SIGBUS errors in HHVM
Hi all. I work on HHVM, Facebook's PHP JIT compiler. We're currently on SQLite 3.30, and we've been noticing rare SIGBUS errors blaming within SQLite code. The stack trace tends to look like this:
sqlite3WalFindFrame.constprop.0 readDbPage getPageNormal moveToLeftmost sqlite3VdbeExec sqlite3_step sqlite3_exec HPHP::Facts::(anonymous namespace)::AutoloadDBImpl::analyze()
I'm simply executing a prepared
ANALYZE query statement. The DB is stored on a disk that has plenty of free space left.
I don't have a reproducible repro, but I'm mostly asking exploratory questions at this stage.
How can we prevent these SIGBUS errors in our application? I saw that, in 2012, this ticket in 2012 led to this bugfix in SQLite's code.

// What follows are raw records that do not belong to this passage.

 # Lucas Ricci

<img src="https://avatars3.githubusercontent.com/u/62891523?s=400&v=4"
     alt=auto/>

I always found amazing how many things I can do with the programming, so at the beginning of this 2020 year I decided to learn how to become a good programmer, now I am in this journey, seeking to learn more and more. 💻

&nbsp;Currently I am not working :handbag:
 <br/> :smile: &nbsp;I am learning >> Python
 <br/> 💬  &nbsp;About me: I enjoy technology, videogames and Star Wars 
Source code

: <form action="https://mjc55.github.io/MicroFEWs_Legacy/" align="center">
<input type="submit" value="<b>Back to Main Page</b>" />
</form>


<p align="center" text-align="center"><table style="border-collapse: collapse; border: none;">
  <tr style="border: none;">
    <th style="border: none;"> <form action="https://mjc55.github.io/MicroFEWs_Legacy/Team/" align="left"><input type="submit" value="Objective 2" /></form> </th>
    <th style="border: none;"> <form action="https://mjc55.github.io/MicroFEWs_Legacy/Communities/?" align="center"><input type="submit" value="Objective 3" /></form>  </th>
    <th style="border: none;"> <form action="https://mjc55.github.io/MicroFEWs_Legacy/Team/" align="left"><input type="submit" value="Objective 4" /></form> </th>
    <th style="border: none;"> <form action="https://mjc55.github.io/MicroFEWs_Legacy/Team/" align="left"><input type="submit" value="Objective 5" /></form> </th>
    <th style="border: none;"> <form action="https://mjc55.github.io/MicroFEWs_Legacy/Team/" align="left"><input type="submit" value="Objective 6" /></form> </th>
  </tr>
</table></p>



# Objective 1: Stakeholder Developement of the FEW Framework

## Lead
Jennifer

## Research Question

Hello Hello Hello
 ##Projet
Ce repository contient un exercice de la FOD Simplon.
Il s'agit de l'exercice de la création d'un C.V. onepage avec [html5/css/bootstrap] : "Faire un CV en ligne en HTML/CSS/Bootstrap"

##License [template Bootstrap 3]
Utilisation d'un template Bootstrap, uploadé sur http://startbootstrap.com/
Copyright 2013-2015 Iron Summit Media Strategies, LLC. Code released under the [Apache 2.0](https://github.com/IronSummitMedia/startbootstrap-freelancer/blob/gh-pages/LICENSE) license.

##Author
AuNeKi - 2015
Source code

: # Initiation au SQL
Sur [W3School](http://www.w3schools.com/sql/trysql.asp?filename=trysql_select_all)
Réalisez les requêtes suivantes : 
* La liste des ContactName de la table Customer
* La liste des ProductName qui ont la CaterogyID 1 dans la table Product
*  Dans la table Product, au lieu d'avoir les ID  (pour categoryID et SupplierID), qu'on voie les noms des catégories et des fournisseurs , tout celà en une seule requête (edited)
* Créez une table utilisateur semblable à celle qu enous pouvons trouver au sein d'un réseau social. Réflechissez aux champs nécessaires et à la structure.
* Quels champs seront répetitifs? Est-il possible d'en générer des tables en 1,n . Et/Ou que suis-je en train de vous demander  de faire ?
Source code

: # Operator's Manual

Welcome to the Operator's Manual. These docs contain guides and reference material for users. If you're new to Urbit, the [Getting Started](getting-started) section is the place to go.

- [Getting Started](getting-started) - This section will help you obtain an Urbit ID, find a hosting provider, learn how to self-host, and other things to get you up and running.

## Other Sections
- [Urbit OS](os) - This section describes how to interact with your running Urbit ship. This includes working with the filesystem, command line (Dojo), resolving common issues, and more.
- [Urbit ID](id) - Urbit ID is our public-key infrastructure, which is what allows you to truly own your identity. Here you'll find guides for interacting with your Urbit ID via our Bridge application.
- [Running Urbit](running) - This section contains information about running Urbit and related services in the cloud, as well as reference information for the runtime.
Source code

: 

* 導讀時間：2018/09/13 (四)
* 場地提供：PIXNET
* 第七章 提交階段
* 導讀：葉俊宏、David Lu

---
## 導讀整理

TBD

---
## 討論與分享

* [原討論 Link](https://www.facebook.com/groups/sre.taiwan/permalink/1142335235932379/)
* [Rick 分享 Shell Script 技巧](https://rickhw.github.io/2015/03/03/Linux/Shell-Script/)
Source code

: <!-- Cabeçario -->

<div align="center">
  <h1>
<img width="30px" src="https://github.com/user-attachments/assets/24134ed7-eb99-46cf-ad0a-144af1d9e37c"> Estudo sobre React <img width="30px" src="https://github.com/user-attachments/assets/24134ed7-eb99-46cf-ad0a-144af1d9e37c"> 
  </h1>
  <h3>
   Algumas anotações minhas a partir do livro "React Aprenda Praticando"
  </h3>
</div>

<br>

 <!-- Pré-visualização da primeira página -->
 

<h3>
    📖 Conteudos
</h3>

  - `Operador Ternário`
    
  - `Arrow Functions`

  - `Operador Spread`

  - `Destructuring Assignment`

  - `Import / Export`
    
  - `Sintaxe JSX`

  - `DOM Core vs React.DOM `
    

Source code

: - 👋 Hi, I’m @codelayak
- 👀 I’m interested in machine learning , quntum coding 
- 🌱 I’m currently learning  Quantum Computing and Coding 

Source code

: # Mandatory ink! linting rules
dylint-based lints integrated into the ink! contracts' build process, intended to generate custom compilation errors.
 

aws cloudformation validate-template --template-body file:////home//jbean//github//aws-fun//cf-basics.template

Could this potentially be a bug in SQLite that we can help triage?
sqlite3WalFindFrame() accesses the *-shm file via an mmap() mapping. So one way this could happen is if some external program or malfunctioning SQLite library is truncating the *-shm file while it is being used.
In 2012, it looks like the SIGBUS happened because there was insufficient disk space, and Linux doesn't actually allocate the page until the first time it is accessed. So the first time SQLite accessed the page - SIGBUS. This can't happen if you use fallocate() (or a series of write() calls) to preallocate the pages.
After the crash happens, is the *-shm file left on disk zero bytes in size?
The DB is stored on a disk that has plenty of free space left.
Is it a local or network disk? File i/o via mmap can result in SIGBUS if accessing a network filesystem that is experiencing problems.
(possibly this is a reflection of the more general issue that the mmap API does not provide any way for I/O errors to be reported)
Our developers have their SQLite DBs on local disks running Btrfs. Developers do occasionally run into
SQLITE_IOERR errors when writing to disk.
I'll get back to you when I have a reliable answer to this question😅